Ognuno di noi, durante questo viaggio, l’ha valicato da qualche parte di questa terra dagli orizzonti troppo ampi. Dove non c’è l’abbraccio di un Golfo, talmente bello da farti scordare quanto è stretto, a chiuderti la vista sulle infinite strade che passano attraverso infiniti punti.

Ognuno di noi si troverà a fare i conti con il pungolo del “poteva esser così” da qualche parte all’incrocio tra Via Google a Mountain View e l’attraversamento pedonale di Stanford mentre una studentessa corre sullo skateboard a piedi scalzi e infradito in mano.

Quando quella mattina in macchina abbiamo messo l’indirizzo “Infinite Loop – Cupertino”, sono spuntati fuori dalle tasche 5 iPhone a immortalare il momento. In quella macchina c’erano 5 persone, 5 iphone, 3 iPad, 1 MacBook Air.
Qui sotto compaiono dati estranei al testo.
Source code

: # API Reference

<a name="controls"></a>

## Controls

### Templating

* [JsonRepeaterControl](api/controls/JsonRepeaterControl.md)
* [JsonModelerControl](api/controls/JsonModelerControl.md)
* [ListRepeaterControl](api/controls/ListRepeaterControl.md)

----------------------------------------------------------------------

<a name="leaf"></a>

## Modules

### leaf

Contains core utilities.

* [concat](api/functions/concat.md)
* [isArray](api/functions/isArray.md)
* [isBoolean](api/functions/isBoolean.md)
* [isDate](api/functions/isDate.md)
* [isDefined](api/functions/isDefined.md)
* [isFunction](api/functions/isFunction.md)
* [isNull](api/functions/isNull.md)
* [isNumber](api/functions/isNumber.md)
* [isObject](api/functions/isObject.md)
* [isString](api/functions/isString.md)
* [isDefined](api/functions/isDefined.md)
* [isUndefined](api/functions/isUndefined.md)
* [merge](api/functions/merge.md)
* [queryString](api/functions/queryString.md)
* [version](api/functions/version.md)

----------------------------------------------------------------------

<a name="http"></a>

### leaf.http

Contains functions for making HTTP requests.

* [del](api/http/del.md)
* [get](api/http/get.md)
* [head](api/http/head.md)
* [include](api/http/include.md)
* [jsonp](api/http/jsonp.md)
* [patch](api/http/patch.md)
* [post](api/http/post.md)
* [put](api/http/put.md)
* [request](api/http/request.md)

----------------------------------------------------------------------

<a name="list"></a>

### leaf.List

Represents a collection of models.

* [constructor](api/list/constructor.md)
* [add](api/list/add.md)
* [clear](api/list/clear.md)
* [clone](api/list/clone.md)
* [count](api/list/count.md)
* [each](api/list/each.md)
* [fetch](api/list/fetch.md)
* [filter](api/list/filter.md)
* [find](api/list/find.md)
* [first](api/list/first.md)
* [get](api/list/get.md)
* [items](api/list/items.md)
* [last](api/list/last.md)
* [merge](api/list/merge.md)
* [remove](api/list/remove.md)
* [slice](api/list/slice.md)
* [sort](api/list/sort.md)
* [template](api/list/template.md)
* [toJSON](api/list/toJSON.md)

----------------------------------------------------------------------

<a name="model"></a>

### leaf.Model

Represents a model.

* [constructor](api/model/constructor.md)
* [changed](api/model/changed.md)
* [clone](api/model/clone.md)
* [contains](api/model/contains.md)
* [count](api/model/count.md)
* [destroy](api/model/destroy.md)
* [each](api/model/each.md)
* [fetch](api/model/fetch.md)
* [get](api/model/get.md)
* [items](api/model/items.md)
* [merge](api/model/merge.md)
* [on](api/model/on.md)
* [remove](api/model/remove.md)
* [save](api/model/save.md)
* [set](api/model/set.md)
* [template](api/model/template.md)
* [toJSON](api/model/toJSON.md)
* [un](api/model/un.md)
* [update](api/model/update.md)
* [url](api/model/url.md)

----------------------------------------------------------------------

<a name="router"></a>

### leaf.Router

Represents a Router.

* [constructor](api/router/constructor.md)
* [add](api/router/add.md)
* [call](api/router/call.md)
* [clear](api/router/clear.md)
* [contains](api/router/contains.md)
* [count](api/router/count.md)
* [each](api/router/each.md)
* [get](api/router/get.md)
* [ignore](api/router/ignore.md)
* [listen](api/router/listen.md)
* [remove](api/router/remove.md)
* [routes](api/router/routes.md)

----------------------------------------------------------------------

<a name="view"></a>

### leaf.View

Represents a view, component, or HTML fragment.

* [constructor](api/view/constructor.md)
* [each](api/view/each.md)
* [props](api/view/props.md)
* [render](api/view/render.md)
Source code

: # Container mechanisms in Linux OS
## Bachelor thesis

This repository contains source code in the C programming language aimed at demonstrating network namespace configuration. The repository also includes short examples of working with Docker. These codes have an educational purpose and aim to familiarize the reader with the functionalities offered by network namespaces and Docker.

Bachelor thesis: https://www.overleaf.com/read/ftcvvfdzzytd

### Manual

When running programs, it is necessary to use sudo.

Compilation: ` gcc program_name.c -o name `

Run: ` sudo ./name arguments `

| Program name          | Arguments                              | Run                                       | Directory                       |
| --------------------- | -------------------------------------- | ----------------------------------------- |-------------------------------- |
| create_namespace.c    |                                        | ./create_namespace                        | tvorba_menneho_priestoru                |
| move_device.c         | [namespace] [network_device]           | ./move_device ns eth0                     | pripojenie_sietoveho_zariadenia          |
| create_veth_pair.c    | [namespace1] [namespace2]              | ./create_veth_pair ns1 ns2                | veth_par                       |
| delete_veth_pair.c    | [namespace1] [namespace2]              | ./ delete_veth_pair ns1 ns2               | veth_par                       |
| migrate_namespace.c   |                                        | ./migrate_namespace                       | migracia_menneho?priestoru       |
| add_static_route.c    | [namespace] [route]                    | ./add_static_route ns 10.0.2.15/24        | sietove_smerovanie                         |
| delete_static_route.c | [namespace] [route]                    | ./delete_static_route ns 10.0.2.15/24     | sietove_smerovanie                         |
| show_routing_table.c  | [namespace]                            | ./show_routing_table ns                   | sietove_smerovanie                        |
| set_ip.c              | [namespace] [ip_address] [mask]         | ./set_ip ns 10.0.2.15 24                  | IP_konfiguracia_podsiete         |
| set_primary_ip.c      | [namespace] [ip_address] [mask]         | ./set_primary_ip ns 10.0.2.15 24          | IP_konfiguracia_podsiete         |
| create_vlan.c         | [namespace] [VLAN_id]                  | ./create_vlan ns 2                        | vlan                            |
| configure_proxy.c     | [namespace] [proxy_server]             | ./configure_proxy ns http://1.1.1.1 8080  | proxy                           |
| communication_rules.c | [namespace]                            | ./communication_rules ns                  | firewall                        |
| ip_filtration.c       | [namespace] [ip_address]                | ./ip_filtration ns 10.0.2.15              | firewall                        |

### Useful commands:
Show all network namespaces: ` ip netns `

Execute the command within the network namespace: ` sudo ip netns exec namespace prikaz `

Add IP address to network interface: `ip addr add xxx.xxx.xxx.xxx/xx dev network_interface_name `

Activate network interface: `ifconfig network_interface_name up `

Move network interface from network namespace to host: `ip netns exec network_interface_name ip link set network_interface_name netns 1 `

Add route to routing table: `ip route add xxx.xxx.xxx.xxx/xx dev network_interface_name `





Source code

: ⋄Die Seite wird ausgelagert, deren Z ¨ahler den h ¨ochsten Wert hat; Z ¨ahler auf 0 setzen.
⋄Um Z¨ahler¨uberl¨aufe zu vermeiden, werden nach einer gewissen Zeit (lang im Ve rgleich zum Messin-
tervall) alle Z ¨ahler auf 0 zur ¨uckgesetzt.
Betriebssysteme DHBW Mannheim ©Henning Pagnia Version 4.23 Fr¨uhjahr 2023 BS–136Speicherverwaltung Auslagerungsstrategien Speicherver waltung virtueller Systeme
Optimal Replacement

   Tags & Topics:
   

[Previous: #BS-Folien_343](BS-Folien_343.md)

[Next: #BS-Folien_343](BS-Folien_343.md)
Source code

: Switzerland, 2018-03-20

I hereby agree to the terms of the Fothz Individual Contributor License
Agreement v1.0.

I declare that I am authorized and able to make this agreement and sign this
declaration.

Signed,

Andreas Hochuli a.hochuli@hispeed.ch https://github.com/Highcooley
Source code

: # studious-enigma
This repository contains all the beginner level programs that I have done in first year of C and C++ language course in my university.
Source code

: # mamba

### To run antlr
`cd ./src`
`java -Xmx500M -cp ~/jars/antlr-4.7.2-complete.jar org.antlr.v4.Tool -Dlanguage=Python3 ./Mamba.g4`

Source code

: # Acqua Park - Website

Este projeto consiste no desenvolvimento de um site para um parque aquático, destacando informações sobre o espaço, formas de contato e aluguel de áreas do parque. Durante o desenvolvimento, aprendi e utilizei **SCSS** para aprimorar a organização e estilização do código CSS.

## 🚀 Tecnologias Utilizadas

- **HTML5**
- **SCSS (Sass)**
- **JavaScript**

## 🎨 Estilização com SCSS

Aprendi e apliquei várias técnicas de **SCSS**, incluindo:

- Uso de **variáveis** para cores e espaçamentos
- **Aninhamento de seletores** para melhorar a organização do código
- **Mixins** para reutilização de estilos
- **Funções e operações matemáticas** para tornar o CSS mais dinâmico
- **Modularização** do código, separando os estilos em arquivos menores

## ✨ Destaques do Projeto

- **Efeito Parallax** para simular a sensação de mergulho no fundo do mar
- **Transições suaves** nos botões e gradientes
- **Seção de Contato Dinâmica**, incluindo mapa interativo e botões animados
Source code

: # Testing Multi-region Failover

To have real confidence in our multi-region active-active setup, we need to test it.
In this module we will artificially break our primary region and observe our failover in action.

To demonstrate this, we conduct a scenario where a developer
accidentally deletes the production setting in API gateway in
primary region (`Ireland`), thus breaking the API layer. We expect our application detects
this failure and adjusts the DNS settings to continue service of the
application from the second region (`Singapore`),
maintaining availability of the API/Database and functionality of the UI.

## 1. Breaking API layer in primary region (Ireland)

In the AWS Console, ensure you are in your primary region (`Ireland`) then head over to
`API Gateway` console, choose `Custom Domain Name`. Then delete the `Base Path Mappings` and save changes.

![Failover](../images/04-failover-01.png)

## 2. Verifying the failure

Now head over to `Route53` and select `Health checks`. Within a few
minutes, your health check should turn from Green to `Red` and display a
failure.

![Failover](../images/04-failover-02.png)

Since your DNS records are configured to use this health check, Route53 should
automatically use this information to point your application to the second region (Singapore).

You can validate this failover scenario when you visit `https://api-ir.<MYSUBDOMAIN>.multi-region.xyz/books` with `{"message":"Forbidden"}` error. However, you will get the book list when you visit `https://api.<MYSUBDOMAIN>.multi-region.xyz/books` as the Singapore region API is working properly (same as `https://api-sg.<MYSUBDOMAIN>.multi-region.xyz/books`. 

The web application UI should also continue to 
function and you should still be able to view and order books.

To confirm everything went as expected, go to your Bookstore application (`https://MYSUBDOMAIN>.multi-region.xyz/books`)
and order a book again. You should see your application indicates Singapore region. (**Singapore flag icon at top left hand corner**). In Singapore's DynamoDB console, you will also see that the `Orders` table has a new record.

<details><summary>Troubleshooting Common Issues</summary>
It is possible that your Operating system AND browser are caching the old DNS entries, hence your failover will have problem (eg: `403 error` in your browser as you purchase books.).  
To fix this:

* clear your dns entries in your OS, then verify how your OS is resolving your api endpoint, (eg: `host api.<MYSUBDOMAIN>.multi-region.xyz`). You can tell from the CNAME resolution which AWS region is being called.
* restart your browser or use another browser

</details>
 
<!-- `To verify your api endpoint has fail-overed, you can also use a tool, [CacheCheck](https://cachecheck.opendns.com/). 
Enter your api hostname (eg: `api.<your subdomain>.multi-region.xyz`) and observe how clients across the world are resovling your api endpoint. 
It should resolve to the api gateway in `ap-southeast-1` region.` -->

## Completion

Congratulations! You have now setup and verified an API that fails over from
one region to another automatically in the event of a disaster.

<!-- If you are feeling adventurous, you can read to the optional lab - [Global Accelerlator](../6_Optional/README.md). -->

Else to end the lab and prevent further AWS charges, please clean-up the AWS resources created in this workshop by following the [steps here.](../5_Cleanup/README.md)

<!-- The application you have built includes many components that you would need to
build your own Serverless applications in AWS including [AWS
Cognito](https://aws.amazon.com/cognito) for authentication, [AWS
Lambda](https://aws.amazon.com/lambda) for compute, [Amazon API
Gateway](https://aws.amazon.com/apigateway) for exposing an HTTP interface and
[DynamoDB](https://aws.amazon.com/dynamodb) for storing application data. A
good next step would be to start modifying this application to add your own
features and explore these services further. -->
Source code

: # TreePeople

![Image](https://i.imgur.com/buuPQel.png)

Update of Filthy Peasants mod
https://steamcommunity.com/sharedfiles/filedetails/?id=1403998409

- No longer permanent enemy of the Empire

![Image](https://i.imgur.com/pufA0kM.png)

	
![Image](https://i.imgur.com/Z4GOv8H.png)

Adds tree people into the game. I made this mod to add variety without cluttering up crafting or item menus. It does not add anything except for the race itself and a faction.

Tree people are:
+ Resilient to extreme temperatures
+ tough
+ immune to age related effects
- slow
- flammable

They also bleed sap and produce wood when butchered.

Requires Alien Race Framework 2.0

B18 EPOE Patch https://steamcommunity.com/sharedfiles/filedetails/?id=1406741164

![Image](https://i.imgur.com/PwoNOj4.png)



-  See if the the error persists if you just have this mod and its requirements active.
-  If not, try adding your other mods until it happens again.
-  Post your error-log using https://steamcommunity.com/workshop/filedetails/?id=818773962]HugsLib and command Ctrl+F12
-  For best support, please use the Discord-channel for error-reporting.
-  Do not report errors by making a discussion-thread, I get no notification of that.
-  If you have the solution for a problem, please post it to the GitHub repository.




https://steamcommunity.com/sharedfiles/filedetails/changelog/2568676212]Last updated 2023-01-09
C’è una storia, a proposito della Apple, che racconta sempre il Capo. Questa storia dice così. Lui aveva tipo venti anni e qualcosa e i computer non gli piacevano manco per niente. Li trovava complicati. Gli piaceva di più fare i gelati nel ristorante di famiglia. Soprattutto il gelato al cioccolato e poi raccogliere tutto quello che rimaneva sulle pareti e leccare la spatola. Poi un giorno vide un computer Apple ed era bello, semplice, potente. Anche se costava un botto di soldi. Ci cominciarono a piacergli i computer, ma tanto, tanto da deciderne di farne un lavoro, aprire una società ecc ecc.
La morale di questa breve storia è che Steve Jobs non fosse mai nato, o anche solo, se Steve Jobs fosse nato a Napoli (cit), Caprionline non sarebbe mai esistita e io, noi, chissà dove staremmo. Il Capo a fare i gelati, io a guadagnare 500 euro al mese scrivendo per qualche giornale e avvelenandomi la vita di telefonate. Di certo non 5 di noi in un Suv da quache parte della costa california a puntare il navigatore su Infinite Loop.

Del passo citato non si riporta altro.